My husband's job for set-up (and he takes a day off work for this) is to climb ladders to hang garland. I know why he volunteered to do it, but I cannot watch. His dad fell off a ladder two years ago, and I have a vivid imagination. Last year, I was in charge helping the featured artist set up and attend to the gallery art show (one of the only air-conditioned spots in town). This year, I am going to be at Linda Toman's ceramics booth selling art maps I designed as a fundraiser to get a labyrinth built in the Ardens. Linda is also the Grand Poobah of banner making. Just when I think the flags around town have reached saturation levels and she can take a breather, she finds a way to bring more embellishment. That's when I realize that I am the only person to have set silly limitations. You cannot have too much color. The banners and flags are spectacular, one-of-a-kind and definitely not of the variety you can order from a catalog.

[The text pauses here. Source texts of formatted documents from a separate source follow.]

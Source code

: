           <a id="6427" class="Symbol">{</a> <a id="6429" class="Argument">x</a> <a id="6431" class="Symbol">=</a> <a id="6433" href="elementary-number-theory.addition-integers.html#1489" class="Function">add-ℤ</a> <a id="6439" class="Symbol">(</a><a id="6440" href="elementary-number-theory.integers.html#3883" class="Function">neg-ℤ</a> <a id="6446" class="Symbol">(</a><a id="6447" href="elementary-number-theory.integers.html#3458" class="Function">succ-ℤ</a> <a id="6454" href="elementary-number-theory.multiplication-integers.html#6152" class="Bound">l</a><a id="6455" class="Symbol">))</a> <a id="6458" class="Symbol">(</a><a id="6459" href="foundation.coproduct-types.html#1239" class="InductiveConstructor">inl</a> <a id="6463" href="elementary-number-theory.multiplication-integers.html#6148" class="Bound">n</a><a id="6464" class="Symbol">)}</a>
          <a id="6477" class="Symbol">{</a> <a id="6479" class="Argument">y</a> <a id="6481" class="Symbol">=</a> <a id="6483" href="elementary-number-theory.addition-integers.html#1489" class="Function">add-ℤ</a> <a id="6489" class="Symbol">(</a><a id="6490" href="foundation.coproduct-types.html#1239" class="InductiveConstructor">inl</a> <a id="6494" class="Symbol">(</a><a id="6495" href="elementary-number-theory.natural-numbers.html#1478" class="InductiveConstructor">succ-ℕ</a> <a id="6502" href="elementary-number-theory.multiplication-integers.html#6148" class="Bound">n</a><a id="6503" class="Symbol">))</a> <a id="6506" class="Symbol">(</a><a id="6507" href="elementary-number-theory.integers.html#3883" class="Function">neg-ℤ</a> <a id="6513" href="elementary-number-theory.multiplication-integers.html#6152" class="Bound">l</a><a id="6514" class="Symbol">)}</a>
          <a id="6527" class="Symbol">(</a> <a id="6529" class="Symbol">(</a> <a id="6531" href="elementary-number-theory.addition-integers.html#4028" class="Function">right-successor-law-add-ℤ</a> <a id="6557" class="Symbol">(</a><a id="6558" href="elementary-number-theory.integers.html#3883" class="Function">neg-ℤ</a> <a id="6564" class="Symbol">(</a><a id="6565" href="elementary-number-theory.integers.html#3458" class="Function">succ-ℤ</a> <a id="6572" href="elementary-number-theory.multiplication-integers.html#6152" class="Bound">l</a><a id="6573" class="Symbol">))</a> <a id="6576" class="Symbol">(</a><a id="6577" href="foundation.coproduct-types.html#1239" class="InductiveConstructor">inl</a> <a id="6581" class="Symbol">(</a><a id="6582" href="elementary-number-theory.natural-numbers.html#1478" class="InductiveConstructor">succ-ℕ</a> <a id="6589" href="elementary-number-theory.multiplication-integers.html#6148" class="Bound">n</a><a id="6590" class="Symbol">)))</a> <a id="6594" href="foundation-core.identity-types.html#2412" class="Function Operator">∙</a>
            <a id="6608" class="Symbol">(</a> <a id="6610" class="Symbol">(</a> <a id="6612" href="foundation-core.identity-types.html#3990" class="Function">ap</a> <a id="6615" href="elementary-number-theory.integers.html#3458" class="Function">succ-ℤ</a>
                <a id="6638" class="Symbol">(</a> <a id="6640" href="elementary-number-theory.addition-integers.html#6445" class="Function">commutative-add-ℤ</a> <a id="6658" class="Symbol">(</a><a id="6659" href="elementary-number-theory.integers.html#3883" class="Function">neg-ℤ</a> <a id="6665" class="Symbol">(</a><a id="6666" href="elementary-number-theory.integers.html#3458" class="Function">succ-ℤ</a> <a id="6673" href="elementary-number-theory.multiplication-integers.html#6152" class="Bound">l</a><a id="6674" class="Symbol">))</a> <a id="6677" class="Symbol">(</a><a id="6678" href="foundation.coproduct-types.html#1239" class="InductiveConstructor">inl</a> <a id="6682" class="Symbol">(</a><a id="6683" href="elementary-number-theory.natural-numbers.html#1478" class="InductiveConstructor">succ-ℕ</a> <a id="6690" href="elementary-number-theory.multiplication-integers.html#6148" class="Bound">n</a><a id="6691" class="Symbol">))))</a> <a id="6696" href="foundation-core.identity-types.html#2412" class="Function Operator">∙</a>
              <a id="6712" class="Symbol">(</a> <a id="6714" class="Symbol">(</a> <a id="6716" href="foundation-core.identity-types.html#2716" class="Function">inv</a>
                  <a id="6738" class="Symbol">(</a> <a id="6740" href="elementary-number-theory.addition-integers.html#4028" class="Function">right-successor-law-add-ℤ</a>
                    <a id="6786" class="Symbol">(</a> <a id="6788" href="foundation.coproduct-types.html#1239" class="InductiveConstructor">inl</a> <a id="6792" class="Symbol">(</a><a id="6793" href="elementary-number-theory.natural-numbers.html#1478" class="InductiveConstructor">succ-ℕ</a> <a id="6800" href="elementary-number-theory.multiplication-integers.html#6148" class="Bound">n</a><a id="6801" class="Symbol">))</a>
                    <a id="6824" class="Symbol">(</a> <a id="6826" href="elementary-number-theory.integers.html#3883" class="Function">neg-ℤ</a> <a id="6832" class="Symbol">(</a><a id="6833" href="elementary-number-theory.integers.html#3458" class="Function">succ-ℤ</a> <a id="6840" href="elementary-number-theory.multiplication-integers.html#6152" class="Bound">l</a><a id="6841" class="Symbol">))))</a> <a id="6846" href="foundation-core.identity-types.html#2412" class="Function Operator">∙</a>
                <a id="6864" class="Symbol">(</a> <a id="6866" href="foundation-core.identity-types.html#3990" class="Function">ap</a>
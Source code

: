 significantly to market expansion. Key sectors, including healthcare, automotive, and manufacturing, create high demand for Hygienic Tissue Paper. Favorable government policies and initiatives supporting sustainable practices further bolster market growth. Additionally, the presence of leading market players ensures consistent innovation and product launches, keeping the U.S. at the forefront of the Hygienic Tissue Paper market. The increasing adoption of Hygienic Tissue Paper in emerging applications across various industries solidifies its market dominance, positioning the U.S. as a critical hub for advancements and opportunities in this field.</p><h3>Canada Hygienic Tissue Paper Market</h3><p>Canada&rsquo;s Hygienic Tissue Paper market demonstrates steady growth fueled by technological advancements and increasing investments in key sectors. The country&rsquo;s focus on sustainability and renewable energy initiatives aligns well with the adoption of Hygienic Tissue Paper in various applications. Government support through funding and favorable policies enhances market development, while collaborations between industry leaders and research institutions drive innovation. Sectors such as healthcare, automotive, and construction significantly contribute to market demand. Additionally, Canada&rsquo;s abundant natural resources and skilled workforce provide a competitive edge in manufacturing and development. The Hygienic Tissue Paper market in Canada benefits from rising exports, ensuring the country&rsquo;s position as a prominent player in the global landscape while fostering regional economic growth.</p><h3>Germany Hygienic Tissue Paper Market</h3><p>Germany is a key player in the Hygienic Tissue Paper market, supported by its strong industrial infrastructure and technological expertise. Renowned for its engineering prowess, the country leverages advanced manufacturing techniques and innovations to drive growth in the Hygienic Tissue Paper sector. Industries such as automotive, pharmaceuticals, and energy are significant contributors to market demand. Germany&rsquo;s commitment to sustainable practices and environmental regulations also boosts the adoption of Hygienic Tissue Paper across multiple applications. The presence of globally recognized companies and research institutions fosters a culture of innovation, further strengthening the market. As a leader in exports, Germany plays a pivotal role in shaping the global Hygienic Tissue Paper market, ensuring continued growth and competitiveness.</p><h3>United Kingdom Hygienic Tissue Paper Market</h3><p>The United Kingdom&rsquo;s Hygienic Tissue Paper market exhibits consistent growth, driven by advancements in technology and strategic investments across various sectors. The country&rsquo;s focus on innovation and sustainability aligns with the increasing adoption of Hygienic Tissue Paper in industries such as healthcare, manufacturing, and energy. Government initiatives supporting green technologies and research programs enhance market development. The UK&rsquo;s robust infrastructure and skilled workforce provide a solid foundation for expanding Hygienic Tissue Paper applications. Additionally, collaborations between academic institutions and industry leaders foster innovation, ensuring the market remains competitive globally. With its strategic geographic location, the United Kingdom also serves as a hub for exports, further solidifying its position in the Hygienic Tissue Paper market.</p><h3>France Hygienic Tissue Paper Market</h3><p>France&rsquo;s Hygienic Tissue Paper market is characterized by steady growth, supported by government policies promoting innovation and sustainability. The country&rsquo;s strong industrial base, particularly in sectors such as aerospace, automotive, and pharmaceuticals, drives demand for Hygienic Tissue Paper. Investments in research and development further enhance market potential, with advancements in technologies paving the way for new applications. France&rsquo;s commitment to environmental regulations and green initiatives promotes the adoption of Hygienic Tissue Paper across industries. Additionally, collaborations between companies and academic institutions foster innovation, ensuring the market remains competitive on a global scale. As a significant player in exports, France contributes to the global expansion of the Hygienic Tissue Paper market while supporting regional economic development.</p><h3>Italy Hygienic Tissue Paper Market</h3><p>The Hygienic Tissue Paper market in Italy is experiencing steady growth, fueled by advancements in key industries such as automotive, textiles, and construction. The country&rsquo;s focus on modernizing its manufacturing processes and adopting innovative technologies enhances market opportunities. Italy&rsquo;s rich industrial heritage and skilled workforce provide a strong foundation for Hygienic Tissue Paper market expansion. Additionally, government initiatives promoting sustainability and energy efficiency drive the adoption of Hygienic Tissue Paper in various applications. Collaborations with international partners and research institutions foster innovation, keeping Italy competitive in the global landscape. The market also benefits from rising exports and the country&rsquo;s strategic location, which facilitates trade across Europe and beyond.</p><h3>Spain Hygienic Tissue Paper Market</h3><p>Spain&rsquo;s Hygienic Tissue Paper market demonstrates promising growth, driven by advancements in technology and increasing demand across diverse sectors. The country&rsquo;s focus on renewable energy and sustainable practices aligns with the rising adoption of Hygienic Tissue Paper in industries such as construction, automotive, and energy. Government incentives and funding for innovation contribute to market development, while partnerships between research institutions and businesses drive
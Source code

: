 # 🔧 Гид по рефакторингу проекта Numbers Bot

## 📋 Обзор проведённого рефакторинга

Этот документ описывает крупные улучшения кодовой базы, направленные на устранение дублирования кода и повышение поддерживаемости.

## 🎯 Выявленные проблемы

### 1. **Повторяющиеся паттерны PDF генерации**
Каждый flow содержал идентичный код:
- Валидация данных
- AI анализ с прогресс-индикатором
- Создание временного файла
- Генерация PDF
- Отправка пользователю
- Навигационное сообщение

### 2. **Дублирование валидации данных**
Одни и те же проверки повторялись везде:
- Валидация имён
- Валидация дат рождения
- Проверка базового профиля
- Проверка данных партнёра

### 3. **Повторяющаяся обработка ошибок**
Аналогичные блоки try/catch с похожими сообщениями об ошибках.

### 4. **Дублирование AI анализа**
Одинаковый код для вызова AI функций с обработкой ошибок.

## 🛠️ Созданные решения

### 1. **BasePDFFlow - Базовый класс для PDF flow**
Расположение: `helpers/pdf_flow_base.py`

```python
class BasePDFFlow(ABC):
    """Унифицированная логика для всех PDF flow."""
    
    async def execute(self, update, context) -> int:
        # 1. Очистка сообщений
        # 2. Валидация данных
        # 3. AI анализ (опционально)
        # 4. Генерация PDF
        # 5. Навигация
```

Linda's husband Pat is running the show this year. A gentle but assertive leader; he is a good one to undertake the task. The first year we helped to set up, we were given a lunch of pizza and a dinner of fried chicken and potato salad. Somehow the fried chicken got axed. I may have to petition Pat to bring it back. I am like Pavlov's dog. After one fair set-up, I associate hanging banners and setting up booths with fried chicken. If they don't serve it, I will have to run out and get it anyway.  I'd be willing to sacrifice the pizza if necessary. Even I know it isn't about the chicken. We contribute because the fair brings money into the Arden Club which provides most of the programming and events in the Ardens, from our pool and lectures, to our concerts and dinners. It is a huge undertaking, but the money generated is worth it. If ever there was a team-building exercise or, in this case, town-building, it is this. Look what we can do when we all work together.

I cannot begin to describe all that happens at the fair. Concerts, German beer garden (Edmond Bischoff's Brats and German potato salad are my favorite fair foods), Antique show, kids' rides and games, artisan wares, book sale, plant sale.  Check out the Arden Club webpage to find out more. And come. It is always the Saturday of Labor Day Weekend which is September 5th, this year. 10AM-6PM. Let us show off our villages in the best possible way. You can't miss us. Just look for trees and flags.